There's a lull, and they need to sleep. And they need to hold each other so they don't fall apart.

Notes:

Obviously this set of two ficlets are non-canon compliant after ep 3, but I had this half formed and decided to finish it anyway. Set nebulously after the first, and title is from 'Come Down When You’re Ready' by TENDER.

(See the end of the work for more notes.)

Work Text:

They’d shared a bed so often before. Effortlessly.

Now the air in the shitty hotel room they’d managed to find was thick with more than just the heat of the evening, and Marc, teeth clenched, was laying an ocean away from Layla on the other side of the bed. He’d crossed his arms and put his eyes on the ceiling, but he could see the wilds of her hair bobbing as she made herself comfortable in his peripheral vision, and was helpless against the need to look at her whilst she wasn’t watching. Take in the sight of her bleary eyed and soft in her nightgown.

He missed her.

He missed her, and he knew the awkwardness was his fault. He knew that every second that she was here with him was putting her in danger, and he was angry at himself for not being strong enough to let her go, and manage it on his own.

He would go, he would, if Khonshu made himself known.

But.

But he’d become acutely attuned to the way his body felt when he and Steven needed to rest, and that was now. And he was here and Layla was here. And he was trying his hardest to keep his distance.

**********

Layla did get it. She settled herself and glanced across at Marc, eyebrows drawn down dark, the set to his jaw. It was awkward. She was still mad. And Marc seemed determined not to talk about it. About more or less anything. She knew him. And so she knew that he thought that if he just threw himself into the mission and nothing but the mission he could bull-in-a-china-shop his way through the wreck their lives had become and things would resolve themselves out of pure stubbornness.

It exasperated her. Of course it did.

But she loved him. She looked across at him there and saw past the hard demeanour.
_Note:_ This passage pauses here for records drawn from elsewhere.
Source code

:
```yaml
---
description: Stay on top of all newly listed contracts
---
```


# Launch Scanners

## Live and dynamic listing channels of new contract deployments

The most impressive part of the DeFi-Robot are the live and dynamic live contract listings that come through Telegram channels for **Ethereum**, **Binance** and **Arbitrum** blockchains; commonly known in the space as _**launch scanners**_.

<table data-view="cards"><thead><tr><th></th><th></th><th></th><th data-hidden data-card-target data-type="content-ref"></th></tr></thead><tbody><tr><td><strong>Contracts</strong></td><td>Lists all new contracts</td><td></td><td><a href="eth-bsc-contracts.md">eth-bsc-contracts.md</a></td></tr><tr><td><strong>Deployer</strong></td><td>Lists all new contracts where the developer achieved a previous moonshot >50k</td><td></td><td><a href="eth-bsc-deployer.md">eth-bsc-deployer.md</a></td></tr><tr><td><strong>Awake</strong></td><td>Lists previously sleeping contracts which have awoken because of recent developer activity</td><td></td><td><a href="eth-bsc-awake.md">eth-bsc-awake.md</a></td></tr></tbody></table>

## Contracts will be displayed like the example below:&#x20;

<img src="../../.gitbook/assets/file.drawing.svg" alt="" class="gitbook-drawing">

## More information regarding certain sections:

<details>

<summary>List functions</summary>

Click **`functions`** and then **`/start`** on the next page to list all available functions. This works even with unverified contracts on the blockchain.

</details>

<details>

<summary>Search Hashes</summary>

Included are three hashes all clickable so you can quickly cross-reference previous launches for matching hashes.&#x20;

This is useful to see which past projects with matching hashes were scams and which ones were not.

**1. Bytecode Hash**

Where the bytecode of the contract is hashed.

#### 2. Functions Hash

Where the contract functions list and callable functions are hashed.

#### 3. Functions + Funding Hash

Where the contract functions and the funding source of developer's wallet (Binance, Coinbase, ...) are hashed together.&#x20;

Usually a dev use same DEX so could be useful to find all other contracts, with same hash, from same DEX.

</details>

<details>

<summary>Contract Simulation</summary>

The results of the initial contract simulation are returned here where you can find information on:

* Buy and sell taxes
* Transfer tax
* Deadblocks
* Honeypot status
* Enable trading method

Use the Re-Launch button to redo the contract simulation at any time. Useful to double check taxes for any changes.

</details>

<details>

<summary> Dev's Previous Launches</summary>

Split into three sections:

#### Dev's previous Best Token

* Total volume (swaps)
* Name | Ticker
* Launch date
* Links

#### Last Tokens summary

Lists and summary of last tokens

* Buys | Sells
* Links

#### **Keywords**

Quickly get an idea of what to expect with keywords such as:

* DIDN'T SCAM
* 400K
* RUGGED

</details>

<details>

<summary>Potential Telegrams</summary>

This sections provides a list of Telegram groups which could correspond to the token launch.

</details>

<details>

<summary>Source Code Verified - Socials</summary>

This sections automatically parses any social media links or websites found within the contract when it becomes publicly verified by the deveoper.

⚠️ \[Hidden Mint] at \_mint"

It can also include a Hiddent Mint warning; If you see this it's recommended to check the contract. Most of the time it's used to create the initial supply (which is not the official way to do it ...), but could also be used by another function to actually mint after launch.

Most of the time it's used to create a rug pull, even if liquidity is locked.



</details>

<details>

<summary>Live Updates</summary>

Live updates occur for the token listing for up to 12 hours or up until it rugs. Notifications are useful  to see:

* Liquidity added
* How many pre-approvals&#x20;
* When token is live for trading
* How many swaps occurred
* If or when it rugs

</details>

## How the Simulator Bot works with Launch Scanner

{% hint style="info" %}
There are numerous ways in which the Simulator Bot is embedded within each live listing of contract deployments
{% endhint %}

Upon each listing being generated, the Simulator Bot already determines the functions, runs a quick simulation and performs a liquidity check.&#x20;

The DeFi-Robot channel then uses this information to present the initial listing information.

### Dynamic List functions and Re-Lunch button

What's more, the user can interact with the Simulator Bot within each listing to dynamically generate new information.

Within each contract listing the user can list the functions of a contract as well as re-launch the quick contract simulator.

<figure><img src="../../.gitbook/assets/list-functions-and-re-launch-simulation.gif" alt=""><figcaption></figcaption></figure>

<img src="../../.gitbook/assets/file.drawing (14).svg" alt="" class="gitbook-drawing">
Marc was adrift on the wreckage of his old life and as she lay there, she saw him willing himself to be fine without her. Without anyone.

So she took his hand.

He held it back, smoothing his thumb over her skin like he couldn’t help it, screwing his eyes closed. She saw the self-admonishment in the way his jaw flexed even tighter, a split second before he made the conscious decision to pull away and roll over.
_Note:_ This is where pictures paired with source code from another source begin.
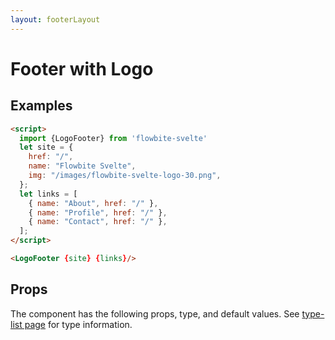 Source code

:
 ```yaml
---
layout: footerLayout
---
```


<script>
  import { LogoFooter, Table, TableDefaultRow } from '$lib/index'
  import componentProps from '../props/LogoFooter.json'
  // Props table
  export let items = componentProps.props
	let propHeader = ['Name', 'Type', 'Default']
	// console.log(items)
	let divClass='w-full relative overflow-x-auto shadow-md sm:rounded-lg'

  let site = {
    href: "/",
    name: "Flowbite Svelte",
    img: "/images/flowbite-svelte-logo-30.png",
  };
  let links = [
    { name: "About", href: "/" },
    { name: "Profile", href: "/" },
    { name: "Contact", href: "/" },
  ];
</script>

<h1 class="text-3xl w-full dark:text-white pt-16">Footer with Logo</h1>

<h2 class="text-2xl w-full dark:text-white py-8">Examples</h2>

<div class="rounded-xl w-full my-4 mx-auto bg-gradient-to-r bg-white dark:bg-gray-900 border border-gray-200 dark:border-gray-700 p-2 sm:p-6">
<LogoFooter {site} {links}/>
</div>

```html
<script>
  import {LogoFooter} from 'flowbite-svelte'
  let site = {
    href: "/",
    name: "Flowbite Svelte",
    img: "/images/flowbite-svelte-logo-30.png",
  };
  let links = [
    { name: "About", href: "/" },
    { name: "Profile", href: "/" },
    { name: "Contact", href: "/" },
  ];
</script>

<LogoFooter {site} {links}/>
```

<h2 class="text-2xl w-full dark:text-white py-8">Props</h2>

<p class="dark:text-white py-4 text-lg">The component has the following props, type, and default values. See <a href="/type-list" class="text-blue-600 hover:underline dark:text-blue-500">type-list page</a> for type information.</p>

<Table header={propHeader} {divClass} >
  <TableDefaultRow {items} rowState='hover' />
</Table> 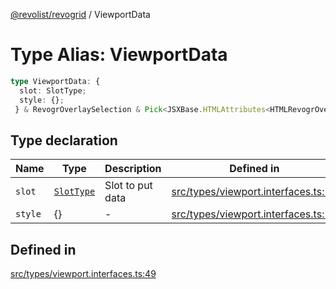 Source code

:[@revolist/revogrid](README.md) / ViewportData

# Type Alias: ViewportData

```ts
type ViewportData: {
  slot: SlotType;
  style: {};
 } & RevogrOverlaySelection & Pick<JSXBase.HTMLAttributes<HTMLRevogrOverlaySelectionElement>, "ref"> & Pick<JSXBase.HTMLAttributes<HTMLRevogrDataElement>, "ref"> & RevogrData;
```

## Type declaration

| Name | Type | Description | Defined in |
| ------ | ------ | ------ | ------ |
| `slot` | [`SlotType`](TypeAlias.SlotType.md) | Slot to put data | [src/types/viewport.interfaces.ts:51](https://github.com/revolist/revogrid/blob/825821baadfa2debcf4d39f08d4e13cf00eca4b8/src/types/viewport.interfaces.ts#L51) |
| `style` | \{\} | - | [src/types/viewport.interfaces.ts:52](https://github.com/revolist/revogrid/blob/825821baadfa2debcf4d39f08d4e13cf00eca4b8/src/types/viewport.interfaces.ts#L52) |

## Defined in

[src/types/viewport.interfaces.ts:49](https://github.com/revolist/revogrid/blob/825821baadfa2debcf4d39f08d4e13cf00eca4b8/src/types/viewport.interfaces.ts#L49)
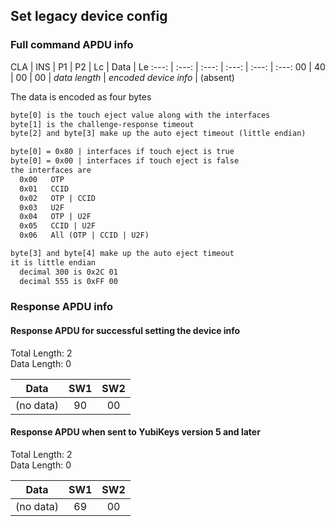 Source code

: <!-- Copyright 2021 Yubico AB

Licensed under the Apache License, Version 2.0 (the "License");
you may not use this file except in compliance with the License.
You may obtain a copy of the License at

    http://www.apache.org/licenses/LICENSE-2.0

Unless required by applicable law or agreed to in writing, software
distributed under the License is distributed on an "AS IS" BASIS,
WITHOUT WARRANTIES OR CONDITIONS OF ANY KIND, either express or implied.
See the License for the specific language governing permissions and
limitations under the License. -->

## Set legacy device config

### Full command APDU info

CLA | INS | P1 | P2 | Lc | Data | Le
:---: | :---: | :---: | :---: | :---: | :---:
00 | 40 | 00 | 00 | *data length* | *encoded device info* | (absent)

The data is encoded as four bytes

```txt
byte[0] is the touch eject value along with the interfaces
byte[1] is the challenge-response timeout
byte[2] and byte[3] make up the auto eject timeout (little endian)

byte[0] = 0x80 | interfaces if touch eject is true
byte[0] = 0x00 | interfaces if touch eject is false
the interfaces are
  0x00   OTP
  0x01   CCID
  0x02   OTP | CCID
  0x03   U2F
  0x04   OTP | U2F
  0x05   CCID | U2F
  0x06   All (OTP | CCID | U2F)

byte[3] and byte[4] make up the auto eject timeout
it is little endian
  decimal 300 is 0x2C 01
  decimal 555 is 0xFF 00
```

### Response APDU info

#### Response APDU for successful setting the device info

Total Length: 2\
Data Length: 0

Data | SW1 | SW2
:---: | :---: | :---:
(no data) | 90 | 00

#### Response APDU when sent to YubiKeys version 5 and later

Total Length: 2\
Data Length: 0

Data | SW1 | SW2
:---: | :---: | :---:
(no data) | 69 | 00
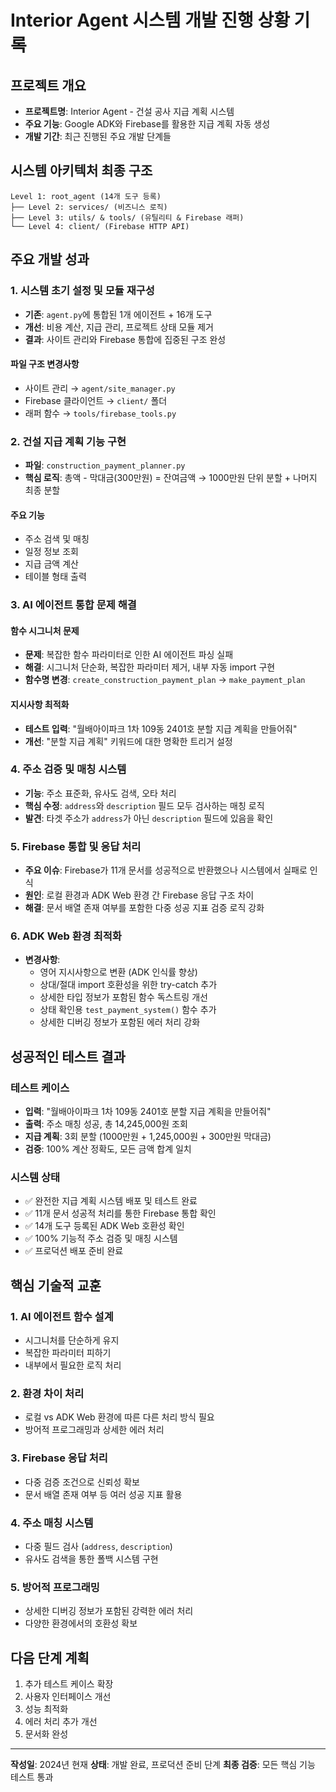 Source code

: # Interior Agent 시스템 개발 진행 상황 기록

## 프로젝트 개요
- **프로젝트명**: Interior Agent - 건설 공사 지급 계획 시스템
- **주요 기능**: Google ADK와 Firebase를 활용한 지급 계획 자동 생성
- **개발 기간**: 최근 진행된 주요 개발 단계들

## 시스템 아키텍처 최종 구조

```
Level 1: root_agent (14개 도구 등록)
├── Level 2: services/ (비즈니스 로직)
├── Level 3: utils/ & tools/ (유틸리티 & Firebase 래퍼)
└── Level 4: client/ (Firebase HTTP API)
```

## 주요 개발 성과

### 1. 시스템 초기 설정 및 모듈 재구성
- **기존**: `agent.py`에 통합된 1개 에이전트 + 16개 도구
- **개선**: 비용 계산, 지급 관리, 프로젝트 상태 모듈 제거
- **결과**: 사이트 관리와 Firebase 통합에 집중된 구조 완성

#### 파일 구조 변경사항
- 사이트 관리 → `agent/site_manager.py`
- Firebase 클라이언트 → `client/` 폴더
- 래퍼 함수 → `tools/firebase_tools.py`

### 2. 건설 지급 계획 기능 구현
- **파일**: `construction_payment_planner.py`
- **핵심 로직**: 총액 - 막대금(300만원) = 잔여금액 → 1000만원 단위 분할 + 나머지 최종 분할

#### 주요 기능
- 주소 검색 및 매칭
- 일정 정보 조회
- 지급 금액 계산
- 테이블 형태 출력

### 3. AI 에이전트 통합 문제 해결

#### 함수 시그니처 문제
- **문제**: 복잡한 함수 파라미터로 인한 AI 에이전트 파싱 실패
- **해결**: 시그니처 단순화, 복잡한 파라미터 제거, 내부 자동 import 구현
- **함수명 변경**: `create_construction_payment_plan` → `make_payment_plan`

#### 지시사항 최적화
- **테스트 입력**: "월배아이파크 1차 109동 2401호 분할 지급 계획을 만들어줘"
- **개선**: "분할 지급 계획" 키워드에 대한 명확한 트리거 설정

### 4. 주소 검증 및 매칭 시스템
- **기능**: 주소 표준화, 유사도 검색, 오타 처리
- **핵심 수정**: `address`와 `description` 필드 모두 검사하는 매칭 로직
- **발견**: 타겟 주소가 `address`가 아닌 `description` 필드에 있음을 확인

### 5. Firebase 통합 및 응답 처리
- **주요 이슈**: Firebase가 11개 문서를 성공적으로 반환했으나 시스템에서 실패로 인식
- **원인**: 로컬 환경과 ADK Web 환경 간 Firebase 응답 구조 차이
- **해결**: 문서 배열 존재 여부를 포함한 다중 성공 지표 검증 로직 강화

### 6. ADK Web 환경 최적화
- **변경사항**:
  - 영어 지시사항으로 변환 (ADK 인식률 향상)
  - 상대/절대 import 호환성을 위한 try-catch 추가
  - 상세한 타입 정보가 포함된 함수 독스트링 개선
  - 상태 확인용 `test_payment_system()` 함수 추가
  - 상세한 디버깅 정보가 포함된 에러 처리 강화

## 성공적인 테스트 결과

### 테스트 케이스
- **입력**: "월배아이파크 1차 109동 2401호 분할 지급 계획을 만들어줘"
- **출력**: 주소 매칭 성공, 총 14,245,000원 조회
- **지급 계획**: 3회 분할 (1000만원 + 1,245,000원 + 300만원 막대금)
- **검증**: 100% 계산 정확도, 모든 금액 합계 일치

### 시스템 상태
- ✅ 완전한 지급 계획 시스템 배포 및 테스트 완료
- ✅ 11개 문서 성공적 처리를 통한 Firebase 통합 확인
- ✅ 14개 도구 등록된 ADK Web 호환성 확인
- ✅ 100% 기능적 주소 검증 및 매칭 시스템
- ✅ 프로덕션 배포 준비 완료

## 핵심 기술적 교훈

### 1. AI 에이전트 함수 설계
- 시그니처를 단순하게 유지
- 복잡한 파라미터 피하기
- 내부에서 필요한 로직 처리

### 2. 환경 차이 처리
- 로컬 vs ADK Web 환경에 따른 다른 처리 방식 필요
- 방어적 프로그래밍과 상세한 에러 처리

### 3. Firebase 응답 처리
- 다중 검증 조건으로 신뢰성 확보
- 문서 배열 존재 여부 등 여러 성공 지표 활용

### 4. 주소 매칭 시스템
- 다중 필드 검사 (`address`, `description`)
- 유사도 검색을 통한 폴백 시스템 구현

### 5. 방어적 프로그래밍
- 상세한 디버깅 정보가 포함된 강력한 에러 처리
- 다양한 환경에서의 호환성 확보

## 다음 단계 계획
1. 추가 테스트 케이스 확장
2. 사용자 인터페이스 개선
3. 성능 최적화
4. 에러 처리 추가 개선
5. 문서화 완성

---
**작성일**: 2024년 현재
**상태**: 개발 완료, 프로덕션 준비 단계
**최종 검증**: 모든 핵심 기능 테스트 통과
She didn’t let him get that far. She did not release his hand and in truth he did not try especially hard to make her.

“Don’t,” he said. Not an admonishment, or a plea. Just a word. He risked looking at her.

She exhaled, hard. She didn’t want to speak, to argue. Just tugged on his hand and shifted in a way that clearly made room for him against her side.

His eyes were agonised. His hand still clutched hers.

“Layla, we can’t -”

“Marc.” She levelled him a look. “I’m not going to be able to sleep if I know you’re over there, also unable to sleep.”

The sternness on his face flickered. She made the decision for him. Went over.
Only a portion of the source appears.